The computational research and physical research were both performed at the Academy. In many research environments, one of these two options is available, but rarely do researchers have both available. But both are available at the Academy and are literally in the same building.

"This is really one of the great benefits of working in this environment, here where we have both outstanding computational support and the lab has excellent experimental facilities," Dr. Siegel said.

"In this case we had to build the wave tank from scratch, but we have the lab infrastructure that supports that," he said. "We have the ability to do both here, that allows us to not just get more confidence in our results."

Cadet involvement is an integral part of obtaining and collecting these results for this project, which furthers cadet education and academic research. For Academy cadets majoring in aeronautical engineering, research is a requirement, and every semester has aero majors working side-by-side with professors on research and data collection. One cadet recently introduced to this is Cadet 1st Class Caitlin Miller, who joined the wave energy project last year.

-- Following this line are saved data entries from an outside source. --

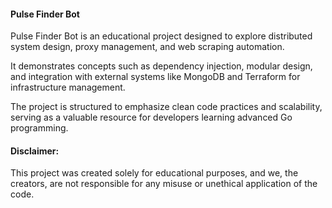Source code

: #### Pulse Finder Bot

Pulse Finder Bot is an educational project designed to explore distributed system design, proxy management, and web scraping automation.

It demonstrates concepts such as dependency injection, modular design, and integration with external systems like MongoDB
and Terraform for infrastructure management.

The project is structured to emphasize clean code practices and scalability, serving as a valuable resource for developers learning advanced Go programming.


#### Disclaimer: 
This project was created solely for educational purposes, and we, the creators, are not responsible for any misuse or unethical application of the code.
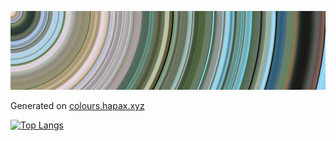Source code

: ![Big Buck Bunny Colour Chart](https://raw.githubusercontent.com/AdamSlack/AdamSlack/master/big_buck_bunny.png)

Generated on [colours.hapax.xyz](https://colours.hapax.xyz)


[![Top Langs]([https://github-readme-stats.vercel.app/api/top-langs/?username=anuraghazra&layout=compact)](https://github.com/anuraghazra/github-readme-stats](https://github-readme-stats.vercel.app/api/top-langs/?username=adamslack&layout=compact&exclude_repo=blockchain_and_a_new_financial_order,gpxFog,SOCIAM-XRay,latentEntityModels,xray-csm,graphics,RoadTripSimulator2017))

<!--
**AdamSlack/AdamSlack** is a ✨ _special_ ✨ repository because its `README.md` (this file) appears on your GitHub profile.

Here are some ideas to get you started:

- 🔭 I’m currently working on ...
- 🌱 I’m currently learning ...
- 👯 I’m looking to collaborate on ...
- 📫 How to reach me: ...
-->
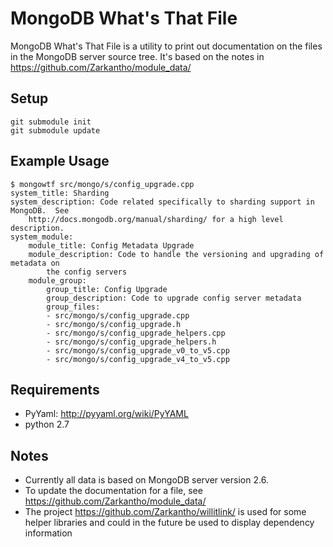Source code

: # MongoDB What's That File

MongoDB What's That File is a utility to print out documentation on the files in the MongoDB server
source tree.  It's based on the notes in https://github.com/Zarkantho/module_data/

## Setup

    git submodule init
    git submodule update

## Example Usage

    $ mongowtf src/mongo/s/config_upgrade.cpp
    system_title: Sharding
    system_description: Code related specifically to sharding support in MongoDB.  See
        http://docs.mongodb.org/manual/sharding/ for a high level description.
    system_module:
        module_title: Config Metadata Upgrade
        module_description: Code to handle the versioning and upgrading of metadata on
            the config servers
        module_group:
            group_title: Config Upgrade
            group_description: Code to upgrade config server metadata
            group_files:
            - src/mongo/s/config_upgrade.cpp
            - src/mongo/s/config_upgrade.h
            - src/mongo/s/config_upgrade_helpers.cpp
            - src/mongo/s/config_upgrade_helpers.h
            - src/mongo/s/config_upgrade_v0_to_v5.cpp
            - src/mongo/s/config_upgrade_v4_to_v5.cpp

## Requirements

- PyYaml: http://pyyaml.org/wiki/PyYAML
- python 2.7

## Notes

- Currently all data is based on MongoDB server version 2.6.
- To update the documentation for a file, see https://github.com/Zarkantho/module_data/
- The project https://github.com/Zarkantho/willitlink/ is used for some helper libraries and could
  in the future be used to display dependency information
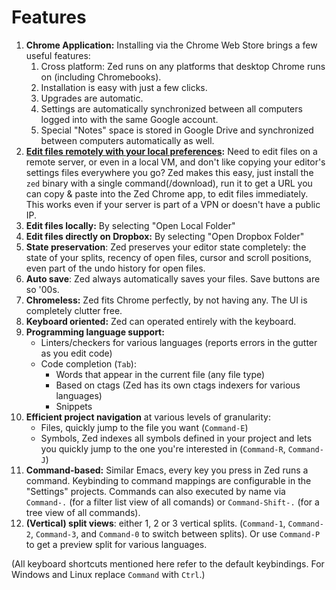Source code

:Features
========
1.  **Chrome Application:** Installing via the Chrome Web Store brings a few useful features:
    1.  Cross platform: Zed runs on any platforms that desktop Chrome runs on (including Chromebooks).
    2.  Installation is easy with just a few clicks.
    3.  Upgrades are automatic.
    4.  Settings are automatically synchronized between all computers logged into with the same Google account.
    5.  Special "Notes" space is stored in Google Drive and synchronized between computers automatically as well.
2.  **[Edit files remotely with your local preferences][1]:** Need to edit files on a remote server, or even in a local VM, and don't like copying your editor's settings files everywhere you go? Zed makes this easy, just install the `zed` binary with a single command(/download), run it to get a URL you can copy & paste into the Zed Chrome app, to edit files immediately. This works even if your server is part of a VPN or doesn't have a public IP.
3.  **Edit files locally:** By selecting "Open Local Folder"
4.  **Edit files directly on Dropbox:** By selecting "Open Dropbox Folder"
5.  **State preservation**: Zed preserves your editor state completely: the state of your splits, recency of open files, cursor and scroll positions, even part of the undo history for open files.
6.  **Auto save**: Zed always automatically saves your files. Save buttons are so '00s.
7.  **Chromeless:** Zed fits Chrome perfectly, by not having any. The UI is completely clutter free.
8.  **Keyboard oriented:** Zed can operated entirely with the keyboard.
9.  **Programming language support:**
    *   Linters/checkers for various languages (reports errors in the gutter as you edit code)
    *   Code completion (`Tab`):
        *   Words that appear in the current file (any file type)
        *   Based on ctags (Zed has its own ctags indexers for various languages)
        *   Snippets
10. **Efficient project navigation** at various levels of granularity:
    *   Files, quickly jump to the file you want (`Command-E`)
    *   Symbols, Zed indexes all symbols defined in your project and lets you quickly jump to the one you're interested in (`Command-R`, `Command-J`)
11. **Command-based:** Similar Emacs, every key you press in Zed runs a command. Keybinding to command mappings are configurable in the "Settings" projects. Commands can also executed by name via `Command-.` (for a filter list view of all comands) or `Command-Shift-.` (for a tree view of all commands).
12. **(Vertical) split views**: either 1, 2 or 3 vertical splits. (`Command-1`, `Command-2`, `Command-3`, and `Command-0` to switch between splits). Or use `Command-P` to get a preview split for various languages.

(All keyboard shortcuts mentioned here refer to the default keybindings. For Windows and Linux replace `Command` with `Ctrl`.)

 [1]: /features/edit-remote-files/
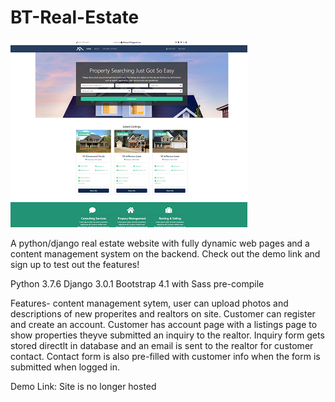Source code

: # BT-Real-Estate

![My Image](btre.PNG)

A python/django real estate website with fully dynamic web pages and a content management system on the backend. 
Check out the demo link and sign up to test out the features!

Python 3.7.6
Django 3.0.1
Bootstrap 4.1 with Sass pre-compile

Features- content management sytem, user can upload photos and descriptions of new properites and realtors on site. 
Customer can register and create an account.
Customer has account page with a listings page to show properties theyve submitted an inquiry to the realtor.
Inquiry form gets stored directlt in database and an email is sent to the realtor for customer contact.
Contact form is also pre-filled with customer info when the form is submitted when logged in.

Demo Link: Site is no longer hosted
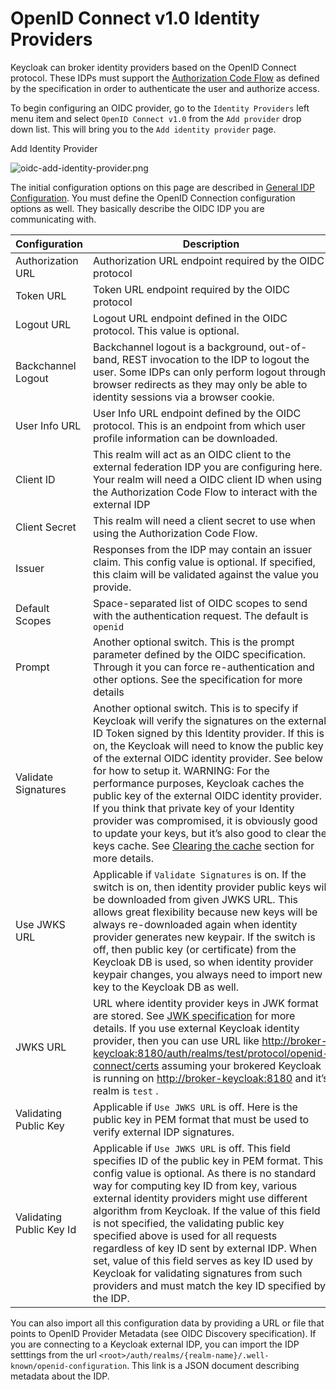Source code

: # OpenID Connect v1.0 Identity Providers

Keycloak can broker identity providers based on the OpenID Connect protocol. These IDPs must support the [Authorization Code Flow](https://wjw465150.gitbooks.io/keycloak-documentation/content/server\_admin/topics/sso-protocols/oidc.html#\_oidc) as defined by the specification in order to authenticate the user and authorize access.

To begin configuring an OIDC provider, go to the `Identity Providers` left menu item and select `OpenID Connect v1.0` from the `Add provider` drop down list. This will bring you to the `Add identity provider` page.

Add Identity Provider

![oidc-add-identity-provider.png](https://wjw465150.gitbooks.io/keycloak-documentation/content/server\_admin/keycloak-images/oidc-add-identity-provider.png)

The initial configuration options on this page are described in [General IDP Configuration](https://wjw465150.gitbooks.io/keycloak-documentation/content/server\_admin/topics/identity-broker/configuration.html#\_general-idp-config). You must define the OpenID Connection configuration options as well. They basically describe the OIDC IDP you are communicating with.

| Configuration            | Description                                                                                                                                                                                                                                                                                                                                                                                                                                                                                                                                                                                                                                                                                                                          |
| ------------------------ | ------------------------------------------------------------------------------------------------------------------------------------------------------------------------------------------------------------------------------------------------------------------------------------------------------------------------------------------------------------------------------------------------------------------------------------------------------------------------------------------------------------------------------------------------------------------------------------------------------------------------------------------------------------------------------------------------------------------------------------ |
| Authorization URL        | Authorization URL endpoint required by the OIDC protocol                                                                                                                                                                                                                                                                                                                                                                                                                                                                                                                                                                                                                                                                             |
| Token URL                | Token URL endpoint required by the OIDC protocol                                                                                                                                                                                                                                                                                                                                                                                                                                                                                                                                                                                                                                                                                     |
| Logout URL               | Logout URL endpoint defined in the OIDC protocol. This value is optional.                                                                                                                                                                                                                                                                                                                                                                                                                                                                                                                                                                                                                                                            |
| Backchannel Logout       | Backchannel logout is a background, out-of-band, REST invocation to the IDP to logout the user. Some IDPs can only perform logout through browser redirects as they may only be able to identity sessions via a browser cookie.                                                                                                                                                                                                                                                                                                                                                                                                                                                                                                      |
| User Info URL            | User Info URL endpoint defined by the OIDC protocol. This is an endpoint from which user profile information can be downloaded.                                                                                                                                                                                                                                                                                                                                                                                                                                                                                                                                                                                                      |
| Client ID                | This realm will act as an OIDC client to the external federation IDP you are configuring here. Your realm will need a OIDC client ID when using the Authorization Code Flow to interact with the external IDP                                                                                                                                                                                                                                                                                                                                                                                                                                                                                                                        |
| Client Secret            | This realm will need a client secret to use when using the Authorization Code Flow.                                                                                                                                                                                                                                                                                                                                                                                                                                                                                                                                                                                                                                                  |
| Issuer                   | Responses from the IDP may contain an issuer claim. This config value is optional. If specified, this claim will be validated against the value you provide.                                                                                                                                                                                                                                                                                                                                                                                                                                                                                                                                                                         |
| Default Scopes           | Space-separated list of OIDC scopes to send with the authentication request. The default is `openid`                                                                                                                                                                                                                                                                                                                                                                                                                                                                                                                                                                                                                                 |
| Prompt                   | Another optional switch. This is the prompt parameter defined by the OIDC specification. Through it you can force re-authentication and other options. See the specification for more details                                                                                                                                                                                                                                                                                                                                                                                                                                                                                                                                        |
| Validate Signatures      | Another optional switch. This is to specify if Keycloak will verify the signatures on the external ID Token signed by this Identity provider. If this is on, the Keycloak will need to know the public key of the external OIDC identity provider. See below for how to setup it. WARNING: For the performance purposes, Keycloak caches the public key of the external OIDC identity provider. If you think that private key of your Identity provider was compromised, it is obviously good to update your keys, but it’s also good to clear the keys cache. See [Clearing the cache](https://wjw465150.gitbooks.io/keycloak-documentation/content/server\_admin/topics/realms/cache.html#\_clear-cache) section for more details. |
| Use JWKS URL             | Applicable if `Validate Signatures` is on. If the switch is on, then identity provider public keys will be downloaded from given JWKS URL. This allows great flexibility because new keys will be always re-downloaded again when identity provider generates new keypair. If the switch is off, then public key (or certificate) from the Keycloak DB is used, so when identity provider keypair changes, you always need to import new key to the Keycloak DB as well.                                                                                                                                                                                                                                                             |
| JWKS URL                 | URL where identity provider keys in JWK format are stored. See [JWK specification](https://self-issued.info/docs/draft-ietf-jose-json-web-key.html) for more details. If you use external Keycloak identity provider, then you can use URL like [http://broker-keycloak:8180/auth/realms/test/protocol/openid-connect/certs](http://broker-keycloak:8180/auth/realms/test/protocol/openid-connect/certs) assuming your brokered Keycloak is running on [http://broker-keycloak:8180](http://broker-keycloak:8180/) and it’s realm is `test` .                                                                                                                                                                                        |
| Validating Public Key    | Applicable if `Use JWKS URL` is off. Here is the public key in PEM format that must be used to verify external IDP signatures.                                                                                                                                                                                                                                                                                                                                                                                                                                                                                                                                                                                                       |
| Validating Public Key Id | Applicable if `Use JWKS URL` is off. This field specifies ID of the public key in PEM format. This config value is optional. As there is no standard way for computing key ID from key, various external identity providers might use different algorithm from Keycloak. If the value of this field is not specified, the validating public key specified above is used for all requests regardless of key ID sent by external IDP. When set, value of this field serves as key ID used by Keycloak for validating signatures from such providers and must match the key ID specified by the IDP.                                                                                                                                    |

You can also import all this configuration data by providing a URL or file that points to OpenID Provider Metadata (see OIDC Discovery specification). If you are connecting to a Keycloak external IDP, you can import the IDP setttings from the url `<root>/auth/realms/{realm-name}/.well-known/openid-configuration`. This link is a JSON document describing metadata about the IDP.
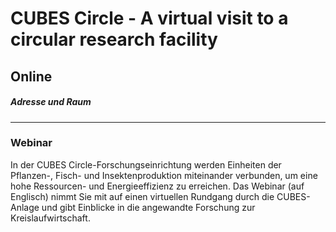 # CUBES Circle - A virtual visit to a circular research facility  
## Online  
##### Adresse und Raum
---
### Webinar
In der CUBES Circle-Forschungseinrichtung werden Einheiten der Pflanzen-, Fisch- und Insektenproduktion miteinander verbunden, um eine hohe Ressourcen- und Energieeffizienz zu erreichen. Das Webinar (auf Englisch) nimmt Sie mit auf einen virtuellen Rundgang durch die CUBES-Anlage und gibt Einblicke in die angewandte Forschung zur Kreislaufwirtschaft.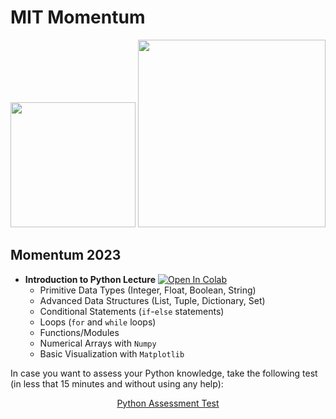 # MIT Momentum

<img src="http://www.nasa.gov/sites/all/themes/custom/nasatwo/images/nasa-logo.svg" width="200"/> <img src="https://cdn.uconnectlabs.com/wp-content/uploads/sites/123/2021/08/OME-featured.png" width="300"/>


## Momentum 2023

- **Introduction to Python Lecture** [![Open In Colab](https://colab.research.google.com/assets/colab-badge.svg)](https://colab.research.google.com/github/astg606/py_materials/blob/master/mit_momentum/mit_momentum_2023.ipynb)
   - Primitive Data Types (Integer, Float, Boolean, String)
   - Advanced Data Structures (List, Tuple, Dictionary, Set)
   - Conditional Statements (`if`-`else` statements)
   - Loops (`for` and `while` loops)
   - Functions/Modules
   - Numerical Arrays with `Numpy`
   - Basic Visualization with `Matplotlib`


In case you want to assess your Python knowledge, take the following test (in less that 15 minutes and without using any help):

<div align="center">
<a href="https://forms.gle/mGQt4nFDLa5fHU5q9" target="_blank">Python Assessment Test</a>
</div>
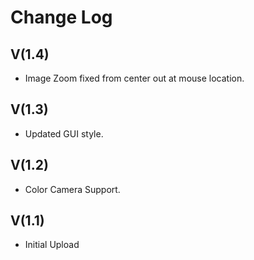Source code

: # Change Log

## V(1.4)
- Image Zoom fixed from center out at mouse location.

## V(1.3)
- Updated GUI style.

## V(1.2)
- Color Camera Support.

## V(1.1)
- Initial Upload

"Last semester, we pretty much worked in parallel with researchers, providing experimental results to validate the computational simulations they'd done," she said.

"It was a lot cooler than I expected," she said. "I thought it was especially interesting, because renewable energy is one of the big things people are looking at, especially considering the finite supply of natural resources. The potential wave energy has to become the next big renewable energy source is a pretty cool thing to be part of."

She will further her research into wave energy this semester, as part of an independent study course.

The current three-year NSF grant runs through September, and another federal agency is providing $400,000 of follow-on funding to literally take the wave energy converter to the next level.

"What we have in place right now is a grant from the Department of Energy and they are funding us to do larger scale testing," Dr. Siegel said. "It's for an 18-month timeframe, basically looking at two testing campaigns at the Offshore Technology Research Center at Texas A&M."

The center has one of the world's largest wave tank facilities, which will allow the test of a larger wave energy converter, and eventually permit testing of three wave energy converters simultaneously.

"It allows us to take this one step further," he said. "Currently, we have a 1:300 scale experiment in our lab. The next phase is to do a 1:10 scale test."